:: EXERCISE MATERIAL ::
|---|

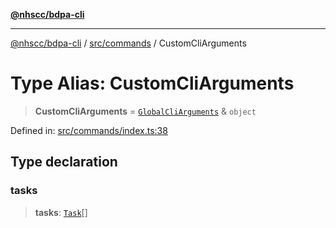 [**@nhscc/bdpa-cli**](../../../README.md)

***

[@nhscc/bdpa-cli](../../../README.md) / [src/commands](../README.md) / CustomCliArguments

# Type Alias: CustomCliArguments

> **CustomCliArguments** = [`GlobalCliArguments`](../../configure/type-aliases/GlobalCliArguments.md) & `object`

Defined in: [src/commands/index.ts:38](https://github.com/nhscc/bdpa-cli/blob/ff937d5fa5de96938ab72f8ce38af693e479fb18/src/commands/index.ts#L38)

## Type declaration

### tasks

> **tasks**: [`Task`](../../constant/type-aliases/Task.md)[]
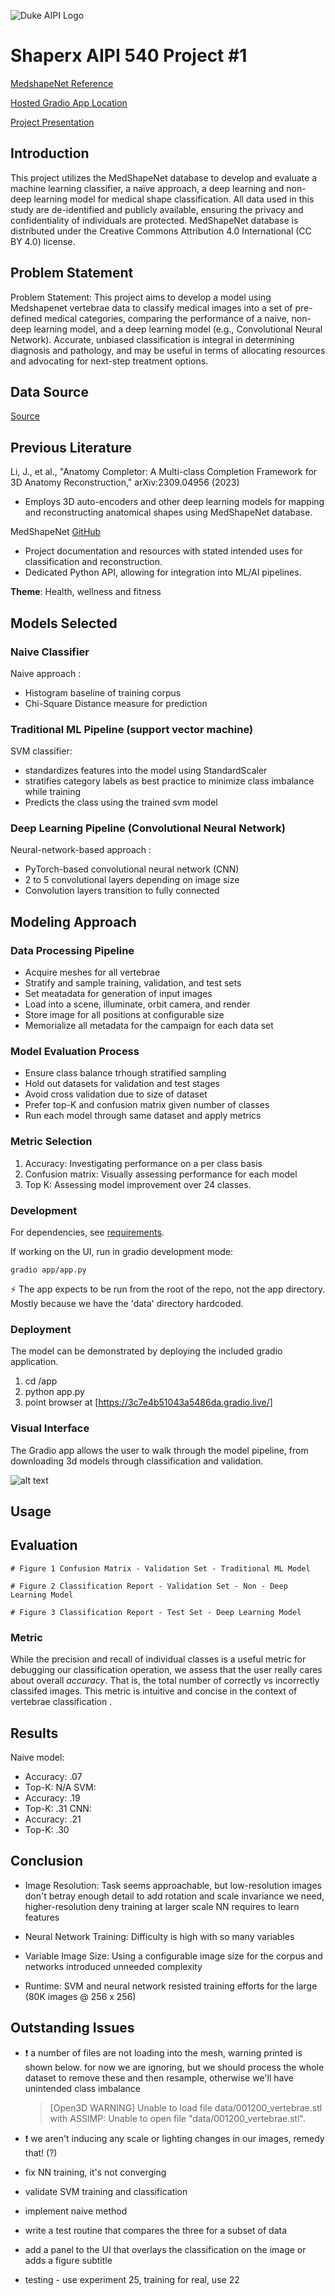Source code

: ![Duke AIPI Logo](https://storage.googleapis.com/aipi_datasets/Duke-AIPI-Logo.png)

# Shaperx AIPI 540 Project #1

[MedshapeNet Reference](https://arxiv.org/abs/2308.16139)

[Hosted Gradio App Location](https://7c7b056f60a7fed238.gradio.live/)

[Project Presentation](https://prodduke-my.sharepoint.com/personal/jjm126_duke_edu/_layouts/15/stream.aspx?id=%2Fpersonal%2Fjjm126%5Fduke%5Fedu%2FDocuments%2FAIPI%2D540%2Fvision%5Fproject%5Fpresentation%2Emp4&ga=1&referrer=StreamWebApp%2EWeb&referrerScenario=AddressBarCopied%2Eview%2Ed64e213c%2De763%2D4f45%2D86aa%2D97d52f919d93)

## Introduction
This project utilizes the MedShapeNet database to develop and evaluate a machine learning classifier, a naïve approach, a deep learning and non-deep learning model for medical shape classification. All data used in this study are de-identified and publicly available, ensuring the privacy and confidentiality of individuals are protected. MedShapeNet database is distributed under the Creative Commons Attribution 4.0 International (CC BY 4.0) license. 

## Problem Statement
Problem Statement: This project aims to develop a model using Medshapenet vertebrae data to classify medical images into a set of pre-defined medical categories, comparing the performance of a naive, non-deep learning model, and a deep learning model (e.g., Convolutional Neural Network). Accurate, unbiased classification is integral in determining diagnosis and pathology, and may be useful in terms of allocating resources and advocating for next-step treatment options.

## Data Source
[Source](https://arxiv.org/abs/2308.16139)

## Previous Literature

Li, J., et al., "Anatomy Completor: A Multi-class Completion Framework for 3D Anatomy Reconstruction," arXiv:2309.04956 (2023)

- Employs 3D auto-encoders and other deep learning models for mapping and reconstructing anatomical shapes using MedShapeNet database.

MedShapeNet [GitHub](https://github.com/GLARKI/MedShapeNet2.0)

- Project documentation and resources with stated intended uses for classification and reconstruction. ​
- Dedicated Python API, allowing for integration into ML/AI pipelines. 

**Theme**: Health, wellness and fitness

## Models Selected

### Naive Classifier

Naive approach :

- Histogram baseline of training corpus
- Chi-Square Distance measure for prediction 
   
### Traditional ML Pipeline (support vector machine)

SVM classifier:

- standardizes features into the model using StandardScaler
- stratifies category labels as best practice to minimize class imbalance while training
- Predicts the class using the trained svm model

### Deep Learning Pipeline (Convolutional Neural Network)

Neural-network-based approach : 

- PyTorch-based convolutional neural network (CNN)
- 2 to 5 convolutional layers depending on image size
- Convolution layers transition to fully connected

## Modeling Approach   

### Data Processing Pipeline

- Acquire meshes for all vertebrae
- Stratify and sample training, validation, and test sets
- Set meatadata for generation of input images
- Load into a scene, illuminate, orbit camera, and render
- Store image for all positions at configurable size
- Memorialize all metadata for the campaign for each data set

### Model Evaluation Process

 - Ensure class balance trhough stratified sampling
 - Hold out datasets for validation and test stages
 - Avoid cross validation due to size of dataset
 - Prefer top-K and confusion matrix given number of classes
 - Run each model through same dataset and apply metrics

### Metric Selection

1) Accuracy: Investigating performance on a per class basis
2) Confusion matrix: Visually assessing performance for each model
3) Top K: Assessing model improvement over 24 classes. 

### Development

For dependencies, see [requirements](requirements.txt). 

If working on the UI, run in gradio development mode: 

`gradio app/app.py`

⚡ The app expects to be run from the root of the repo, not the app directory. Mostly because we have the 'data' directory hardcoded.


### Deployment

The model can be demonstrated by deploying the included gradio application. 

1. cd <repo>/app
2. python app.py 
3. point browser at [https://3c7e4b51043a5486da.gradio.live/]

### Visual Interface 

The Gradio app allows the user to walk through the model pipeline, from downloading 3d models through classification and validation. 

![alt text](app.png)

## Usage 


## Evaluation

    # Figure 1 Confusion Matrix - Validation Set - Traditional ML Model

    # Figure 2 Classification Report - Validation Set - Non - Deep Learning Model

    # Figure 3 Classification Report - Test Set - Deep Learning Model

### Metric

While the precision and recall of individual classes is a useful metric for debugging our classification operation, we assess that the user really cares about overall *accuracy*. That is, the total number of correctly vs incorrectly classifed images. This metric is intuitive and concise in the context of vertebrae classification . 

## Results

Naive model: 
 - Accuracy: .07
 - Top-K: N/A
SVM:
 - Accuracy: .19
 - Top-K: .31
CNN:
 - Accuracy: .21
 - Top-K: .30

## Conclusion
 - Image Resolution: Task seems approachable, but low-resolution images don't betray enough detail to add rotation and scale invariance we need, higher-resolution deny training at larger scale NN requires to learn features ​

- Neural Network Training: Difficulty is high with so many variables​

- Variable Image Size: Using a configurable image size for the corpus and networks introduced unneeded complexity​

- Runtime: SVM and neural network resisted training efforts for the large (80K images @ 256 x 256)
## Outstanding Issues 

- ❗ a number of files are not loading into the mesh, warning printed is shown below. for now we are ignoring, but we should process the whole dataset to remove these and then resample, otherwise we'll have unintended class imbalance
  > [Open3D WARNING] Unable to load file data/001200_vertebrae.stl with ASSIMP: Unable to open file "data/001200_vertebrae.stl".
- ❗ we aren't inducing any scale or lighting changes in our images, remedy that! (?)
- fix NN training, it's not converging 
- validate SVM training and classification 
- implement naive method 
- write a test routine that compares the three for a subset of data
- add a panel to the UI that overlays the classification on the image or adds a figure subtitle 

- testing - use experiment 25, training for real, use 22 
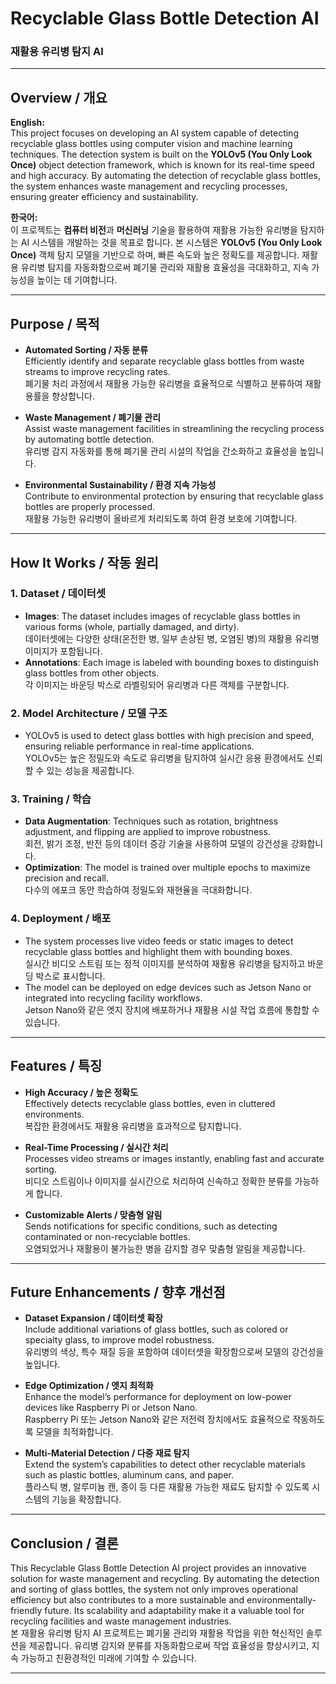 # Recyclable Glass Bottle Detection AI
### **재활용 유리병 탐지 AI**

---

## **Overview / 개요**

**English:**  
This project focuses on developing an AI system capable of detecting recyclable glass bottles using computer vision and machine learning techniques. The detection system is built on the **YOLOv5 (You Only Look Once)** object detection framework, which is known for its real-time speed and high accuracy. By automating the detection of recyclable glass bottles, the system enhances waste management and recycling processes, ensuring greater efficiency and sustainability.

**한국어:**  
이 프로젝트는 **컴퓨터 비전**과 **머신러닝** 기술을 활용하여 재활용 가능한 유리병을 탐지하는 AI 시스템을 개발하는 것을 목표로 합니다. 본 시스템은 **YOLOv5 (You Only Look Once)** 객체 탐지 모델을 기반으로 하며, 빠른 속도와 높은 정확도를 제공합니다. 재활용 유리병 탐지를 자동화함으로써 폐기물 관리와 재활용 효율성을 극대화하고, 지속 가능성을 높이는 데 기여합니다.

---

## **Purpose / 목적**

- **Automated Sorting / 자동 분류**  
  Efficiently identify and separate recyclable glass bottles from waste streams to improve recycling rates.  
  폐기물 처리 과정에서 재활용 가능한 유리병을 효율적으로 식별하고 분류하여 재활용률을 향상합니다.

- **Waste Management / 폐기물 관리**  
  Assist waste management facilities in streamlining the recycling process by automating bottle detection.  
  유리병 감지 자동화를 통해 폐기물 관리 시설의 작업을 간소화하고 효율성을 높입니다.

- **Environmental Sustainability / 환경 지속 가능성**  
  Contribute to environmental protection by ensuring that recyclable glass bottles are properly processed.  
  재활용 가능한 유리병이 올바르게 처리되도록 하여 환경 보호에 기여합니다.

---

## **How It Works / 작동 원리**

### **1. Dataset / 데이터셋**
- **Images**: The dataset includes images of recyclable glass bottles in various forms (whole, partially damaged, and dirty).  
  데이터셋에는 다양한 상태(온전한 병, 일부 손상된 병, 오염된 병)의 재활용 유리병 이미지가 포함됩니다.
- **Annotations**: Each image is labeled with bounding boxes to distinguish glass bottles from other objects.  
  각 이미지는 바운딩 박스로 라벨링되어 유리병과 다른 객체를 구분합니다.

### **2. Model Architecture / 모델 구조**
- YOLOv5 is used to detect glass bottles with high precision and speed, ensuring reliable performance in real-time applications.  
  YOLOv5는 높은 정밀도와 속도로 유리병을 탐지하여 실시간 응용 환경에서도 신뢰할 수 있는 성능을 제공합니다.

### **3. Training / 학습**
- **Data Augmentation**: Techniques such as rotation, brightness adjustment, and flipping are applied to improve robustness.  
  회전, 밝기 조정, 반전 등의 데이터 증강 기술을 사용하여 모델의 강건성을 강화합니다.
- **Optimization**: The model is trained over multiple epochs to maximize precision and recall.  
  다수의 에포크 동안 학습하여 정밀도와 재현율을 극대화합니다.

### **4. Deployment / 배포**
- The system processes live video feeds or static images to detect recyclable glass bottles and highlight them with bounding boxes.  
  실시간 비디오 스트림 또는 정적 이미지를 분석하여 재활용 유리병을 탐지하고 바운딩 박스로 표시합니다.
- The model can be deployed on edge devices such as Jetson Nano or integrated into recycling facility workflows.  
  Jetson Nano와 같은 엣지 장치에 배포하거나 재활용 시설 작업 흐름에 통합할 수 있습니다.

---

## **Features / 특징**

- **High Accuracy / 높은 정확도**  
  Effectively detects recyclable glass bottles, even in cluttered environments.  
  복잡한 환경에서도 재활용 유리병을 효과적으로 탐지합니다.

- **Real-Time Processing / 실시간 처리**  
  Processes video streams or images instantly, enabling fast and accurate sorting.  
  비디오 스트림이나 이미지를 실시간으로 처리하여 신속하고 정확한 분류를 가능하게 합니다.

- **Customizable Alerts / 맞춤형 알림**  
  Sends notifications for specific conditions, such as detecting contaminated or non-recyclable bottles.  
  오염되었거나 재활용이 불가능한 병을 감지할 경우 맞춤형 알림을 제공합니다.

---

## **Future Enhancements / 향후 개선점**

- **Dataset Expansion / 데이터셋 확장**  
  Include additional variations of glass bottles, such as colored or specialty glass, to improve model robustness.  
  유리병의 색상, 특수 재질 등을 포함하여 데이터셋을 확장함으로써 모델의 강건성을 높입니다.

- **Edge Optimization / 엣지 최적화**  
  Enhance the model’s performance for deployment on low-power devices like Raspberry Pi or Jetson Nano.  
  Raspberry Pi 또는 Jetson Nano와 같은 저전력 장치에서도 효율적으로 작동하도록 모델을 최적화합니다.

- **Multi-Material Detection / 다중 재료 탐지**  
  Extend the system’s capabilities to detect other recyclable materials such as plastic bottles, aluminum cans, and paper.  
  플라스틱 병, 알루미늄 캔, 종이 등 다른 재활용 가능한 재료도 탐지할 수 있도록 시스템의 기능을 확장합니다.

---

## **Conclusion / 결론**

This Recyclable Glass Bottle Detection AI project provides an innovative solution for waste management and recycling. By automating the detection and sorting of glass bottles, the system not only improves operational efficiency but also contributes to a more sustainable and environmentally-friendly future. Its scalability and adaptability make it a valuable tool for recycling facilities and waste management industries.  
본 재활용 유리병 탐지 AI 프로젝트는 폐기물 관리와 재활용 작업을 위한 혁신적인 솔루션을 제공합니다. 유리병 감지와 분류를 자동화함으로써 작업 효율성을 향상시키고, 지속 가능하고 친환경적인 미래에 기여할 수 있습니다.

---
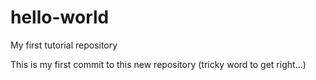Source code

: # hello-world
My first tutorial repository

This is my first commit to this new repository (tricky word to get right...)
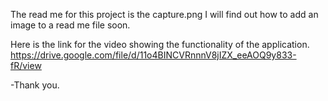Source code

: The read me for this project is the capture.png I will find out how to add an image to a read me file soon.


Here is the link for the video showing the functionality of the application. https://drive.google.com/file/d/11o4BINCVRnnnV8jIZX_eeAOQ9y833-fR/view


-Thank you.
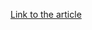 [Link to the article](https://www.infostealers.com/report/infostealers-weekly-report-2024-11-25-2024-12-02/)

|---|

:: PROMPT ::
Word for word, restate the lines of the data above that fall between the line holding "### Traditional ML" and the line holding "### Data Processing Pipeline", inclusive, and no other lines.

:: YOUR RESPONSE ::
### Traditional ML Pipeline (support vector machine)

SVM classifier:

- standardizes features into the model using StandardScaler
- stratifies category labels as best practice to minimize class imbalance while training
- Predicts the class using the trained svm model

### Deep Learning Pipeline (Convolutional Neural Network)

Neural-network-based approach : 

- PyTorch-based convolutional neural network (CNN)
- 2 to 5 convolutional layers depending on image size
- Convolution layers transition to fully connected

## Modeling Approach   

### Data Processing Pipeline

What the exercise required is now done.